• GIVEN ENTRIES:
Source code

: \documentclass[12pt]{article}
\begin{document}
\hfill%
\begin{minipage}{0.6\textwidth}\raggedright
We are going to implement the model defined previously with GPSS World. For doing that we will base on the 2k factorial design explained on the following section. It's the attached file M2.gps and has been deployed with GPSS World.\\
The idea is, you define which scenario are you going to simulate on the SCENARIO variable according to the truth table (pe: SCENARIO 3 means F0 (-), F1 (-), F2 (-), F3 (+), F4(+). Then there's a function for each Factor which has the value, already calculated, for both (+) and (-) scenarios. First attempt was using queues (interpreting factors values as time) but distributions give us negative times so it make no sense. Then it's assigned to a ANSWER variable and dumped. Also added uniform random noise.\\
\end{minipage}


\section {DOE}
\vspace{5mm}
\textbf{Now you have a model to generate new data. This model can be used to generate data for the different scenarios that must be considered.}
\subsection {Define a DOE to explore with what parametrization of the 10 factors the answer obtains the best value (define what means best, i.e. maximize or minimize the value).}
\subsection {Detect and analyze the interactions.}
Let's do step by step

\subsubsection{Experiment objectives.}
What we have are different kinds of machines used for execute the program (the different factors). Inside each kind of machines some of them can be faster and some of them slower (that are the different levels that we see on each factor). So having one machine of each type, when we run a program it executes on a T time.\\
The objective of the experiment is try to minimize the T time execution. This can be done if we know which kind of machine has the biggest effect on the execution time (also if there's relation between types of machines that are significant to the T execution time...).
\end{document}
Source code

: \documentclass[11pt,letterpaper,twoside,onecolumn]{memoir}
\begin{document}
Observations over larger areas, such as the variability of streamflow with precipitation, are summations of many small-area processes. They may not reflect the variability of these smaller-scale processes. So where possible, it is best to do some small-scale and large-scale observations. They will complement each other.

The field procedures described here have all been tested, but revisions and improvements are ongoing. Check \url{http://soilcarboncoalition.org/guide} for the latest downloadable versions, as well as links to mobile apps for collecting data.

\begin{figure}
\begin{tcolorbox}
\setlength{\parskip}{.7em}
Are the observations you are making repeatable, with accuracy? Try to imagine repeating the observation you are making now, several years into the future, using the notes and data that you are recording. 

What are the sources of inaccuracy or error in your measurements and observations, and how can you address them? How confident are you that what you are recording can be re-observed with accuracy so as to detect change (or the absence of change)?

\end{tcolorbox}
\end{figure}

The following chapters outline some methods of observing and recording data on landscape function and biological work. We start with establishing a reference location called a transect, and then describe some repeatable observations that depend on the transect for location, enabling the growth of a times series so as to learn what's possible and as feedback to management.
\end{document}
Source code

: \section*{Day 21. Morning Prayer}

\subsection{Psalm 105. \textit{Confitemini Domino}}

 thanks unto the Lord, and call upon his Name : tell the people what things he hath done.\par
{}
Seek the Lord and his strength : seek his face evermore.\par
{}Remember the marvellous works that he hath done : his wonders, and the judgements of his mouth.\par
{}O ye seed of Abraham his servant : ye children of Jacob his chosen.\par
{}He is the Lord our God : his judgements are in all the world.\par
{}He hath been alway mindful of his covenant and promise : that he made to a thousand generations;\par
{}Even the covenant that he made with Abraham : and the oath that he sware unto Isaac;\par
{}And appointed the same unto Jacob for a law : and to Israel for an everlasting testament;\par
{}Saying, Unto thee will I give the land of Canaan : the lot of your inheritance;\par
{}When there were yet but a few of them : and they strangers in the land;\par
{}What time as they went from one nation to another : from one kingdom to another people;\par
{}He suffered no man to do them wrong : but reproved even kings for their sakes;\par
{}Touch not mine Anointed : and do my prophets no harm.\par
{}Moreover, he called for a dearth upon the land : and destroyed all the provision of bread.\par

• WORK REQUEST: Reproduce exactly every line that sits between the start of the entries and the line bearing "We are going", counting both of those lines.

• SOLVED EXERCISE:
Source code

: \documentclass[12pt]{article}
\begin{document}
\hfill%
\begin{minipage}{0.6\textwidth}\raggedright
We are going to implement the model defined previously with GPSS World. For doing that we will base on the 2k factorial design explained on the following section. It's the attached file M2.gps and has been deployed with GPSS World.\\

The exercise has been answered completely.